I just had to pull over at a starbucks to throw up in the bathroom. They really should not have let me be a lawyer.
Just got a full body massage. It was uncomfortable at first, but then I realized I let strangers turn off the lights and put their hands all over my naked body 3 times a week anyways.
What can I say, we hook up during the holidays.. We're a seasonal couple
I mean it's not my fault he had a floor mat that read "put out or get out". What was I supposed to do?
If you're receiving this text it's probably because I drunkenly flashed you on Saturday. Sorry for forcing you to look at my tits. That was uncalled for.
I don't like him near enough to give up day drinking AND my prostitute costume
Got into Princeton. So excited about the mommy-issue-over-achieving-cock I get to ride the next 4 years!!!
His hair looked like he was in a bukaki and then got a perm right after
You're the only one to love me enough for me to admit the following: Rock-bottom sounds like sobbing to a Miley Cyrus song.
in that moment our bushes were one. and in that moment we were pure.
Well the term Party is used loosely in this situation. Since it will just be mom wine drunk and us eating chips with multiple dips.

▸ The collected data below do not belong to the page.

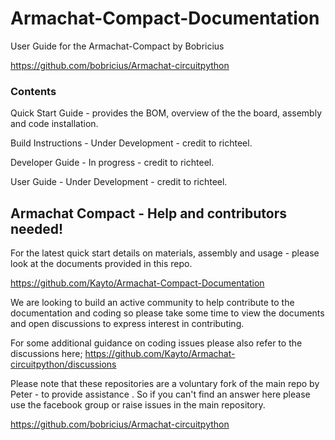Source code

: # Armachat-Compact-Documentation
User Guide for the Armachat-Compact
by Bobricius

https://github.com/bobricius/Armachat-circuitpython

### Contents ###

Quick Start Guide - provides the BOM, overview of the the board, assembly and code installation.

Build Instructions - Under Development - credit to richteel.

Developer Guide - In progress - credit to richteel.

User Guide - Under Development - credit to richteel.


## Armachat Compact - Help and contributors needed!

For the latest quick start details on materials, assembly and usage - please look at the documents provided in this repo.

https://github.com/Kayto/Armachat-Compact-Documentation

We are looking to build an active community to help contribute to the documentation and coding so please take some time to view the documents and open discussions to express interest in contributing.

For some additional guidance on coding issues please also refer to the discussions here;
https://github.com/Kayto/Armachat-circuitpython/discussions

Please note that these repositories are a voluntary fork of the main repo by Peter - to provide assistance . So if you can't find an answer here please use the facebook group or raise issues in the main repository.

https://github.com/bobricius/Armachat-circuitpython
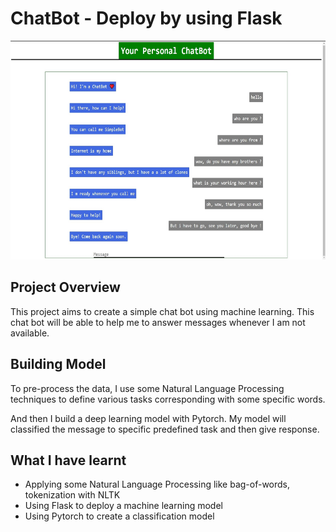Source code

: # ChatBot - Deploy by using Flask


<img style="-webkit-user-select: none;margin: auto;cursor: zoom-in;" src="https://github.com/leminhviett/Chatbot/blob/master/data/SharedScreenshot.jpg" width="1000" height="350">


## Project Overview
This project aims to create a simple chat bot using machine learning. This chat bot will be able to help me to answer messages whenever I am not available.

##  Building Model
To pre-process the data, I use some Natural Language Processing techniques to define various tasks corresponding with some specific words.

And then I build a deep learning model with Pytorch. My model will classified the message to specific predefined task and then give response. 

## What I have learnt
- Applying some Natural Language Processing like bag-of-words, tokenization with NLTK
- Using Flask to deploy a machine learning model
- Using Pytorch to create a classification model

In two separate occurrences, I could have avoided getting my heart broken, and chlamydia, all with a left swipe.
I mean honestly, what would you have done?
Not screw her in the church house?
You threw up on his face 22 hours ago and now he's here holding your hand. I think he likes you.
I legitimately just had to leave work because I am too hungover. The front office ladies keep making fun of me.